The Ozone Widget Framework has supplied a mechanism for cross-document messaging since 2008, well before the W3C Web Messaging implementation and specification. As a result, the issue of browser support has been critical to the lifecycle of the application.

Additionally, OZONE made use of several older methods for cross-document messaging, such as the window.name method. Since the goal of the program is to support W3C and other web standards as much as possible, this team will begin to modernize and deprecate some existing methods due to increased browser support.

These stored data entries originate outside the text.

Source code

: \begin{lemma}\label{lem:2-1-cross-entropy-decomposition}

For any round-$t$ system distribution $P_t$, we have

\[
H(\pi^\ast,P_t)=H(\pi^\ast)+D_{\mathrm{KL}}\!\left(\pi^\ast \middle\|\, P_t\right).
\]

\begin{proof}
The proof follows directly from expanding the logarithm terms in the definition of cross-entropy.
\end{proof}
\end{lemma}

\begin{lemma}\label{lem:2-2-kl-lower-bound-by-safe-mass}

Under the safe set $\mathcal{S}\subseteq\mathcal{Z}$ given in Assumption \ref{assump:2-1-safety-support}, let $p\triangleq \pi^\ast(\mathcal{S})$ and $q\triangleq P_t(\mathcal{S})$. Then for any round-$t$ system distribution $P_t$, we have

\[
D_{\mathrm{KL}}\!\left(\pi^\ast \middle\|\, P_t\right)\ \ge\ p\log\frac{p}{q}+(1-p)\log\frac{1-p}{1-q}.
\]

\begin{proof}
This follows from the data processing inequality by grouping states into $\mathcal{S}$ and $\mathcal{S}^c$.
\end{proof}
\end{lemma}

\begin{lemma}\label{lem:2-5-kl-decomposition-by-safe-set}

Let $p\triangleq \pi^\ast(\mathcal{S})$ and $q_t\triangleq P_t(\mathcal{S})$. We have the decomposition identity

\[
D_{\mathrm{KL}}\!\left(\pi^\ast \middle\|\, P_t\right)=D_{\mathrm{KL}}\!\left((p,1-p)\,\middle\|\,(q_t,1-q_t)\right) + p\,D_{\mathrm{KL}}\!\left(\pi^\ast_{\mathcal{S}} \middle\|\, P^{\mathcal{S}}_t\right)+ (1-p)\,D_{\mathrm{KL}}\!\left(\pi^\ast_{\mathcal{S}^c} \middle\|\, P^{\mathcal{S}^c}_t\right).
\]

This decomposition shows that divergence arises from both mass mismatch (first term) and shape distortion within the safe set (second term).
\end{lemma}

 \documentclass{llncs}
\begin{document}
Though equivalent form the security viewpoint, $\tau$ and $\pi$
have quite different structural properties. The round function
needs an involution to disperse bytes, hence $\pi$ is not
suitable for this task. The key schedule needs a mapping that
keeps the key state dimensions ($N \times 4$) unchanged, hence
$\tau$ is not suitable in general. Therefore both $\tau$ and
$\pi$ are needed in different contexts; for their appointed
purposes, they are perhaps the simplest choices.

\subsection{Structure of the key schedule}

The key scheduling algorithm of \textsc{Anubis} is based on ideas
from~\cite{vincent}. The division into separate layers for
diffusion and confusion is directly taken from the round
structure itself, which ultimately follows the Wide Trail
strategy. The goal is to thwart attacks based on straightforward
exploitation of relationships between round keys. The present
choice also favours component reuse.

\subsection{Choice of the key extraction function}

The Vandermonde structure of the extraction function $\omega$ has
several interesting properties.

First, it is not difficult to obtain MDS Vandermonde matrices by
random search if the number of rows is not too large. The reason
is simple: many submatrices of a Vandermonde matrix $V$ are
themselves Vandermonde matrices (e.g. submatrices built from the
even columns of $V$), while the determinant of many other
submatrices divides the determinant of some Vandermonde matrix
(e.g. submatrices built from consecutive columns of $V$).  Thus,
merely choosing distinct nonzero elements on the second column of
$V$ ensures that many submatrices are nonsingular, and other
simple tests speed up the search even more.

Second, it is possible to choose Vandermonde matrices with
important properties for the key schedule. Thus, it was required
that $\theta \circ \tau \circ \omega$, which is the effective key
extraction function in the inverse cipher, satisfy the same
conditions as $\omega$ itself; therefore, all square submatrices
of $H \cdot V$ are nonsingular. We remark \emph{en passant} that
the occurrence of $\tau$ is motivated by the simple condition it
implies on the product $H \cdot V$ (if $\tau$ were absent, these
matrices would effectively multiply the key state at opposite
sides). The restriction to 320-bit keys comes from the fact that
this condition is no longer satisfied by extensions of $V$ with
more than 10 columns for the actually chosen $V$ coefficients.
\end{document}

From a support perspective, this begins to deprecate support for older browsers, as documented below.

Support

Support for client-side communications and rendering technologies will now be mapped to W3C specifications versus browsers. The following features are targeted as a minimum entry for usability:

  1. LocalStorage - Used as a storage area for cross-document messaging and message management.
  2. Web Workers - Used to remove process-intensive functions from the primary rendering thread (optional, will make use where available).
  3. Custom / Extended HTML tags - Used to define a better DOM structure for the presentation capability, and allows for better custom integration across the user interface.
  4. PostMessage - The primary method for cross-document communication.

Browser Support Notes

Support for the following browsers will be limited due to the features listed above:

  1. LocalStorage - IE8 and above support LocalStorage, but due to a lack of support for other features, this becomes an issue.
  2. Web Workers - Since these are used as failover for performance (meaning their usage is not required), and polyfills exist for this functionality, browser support is not limited by this feature.
  3. Custom / Extended HTML tags - AngularJS 1.3 and beyond removes support for IE8. Since the presentation is being migrated to AngularJS, support for IE8 will be hindered.
  4. PostMessage - While supported in IE8 and above (such as LocalStorage above), the lack of other features in IE8 creates a gap for support.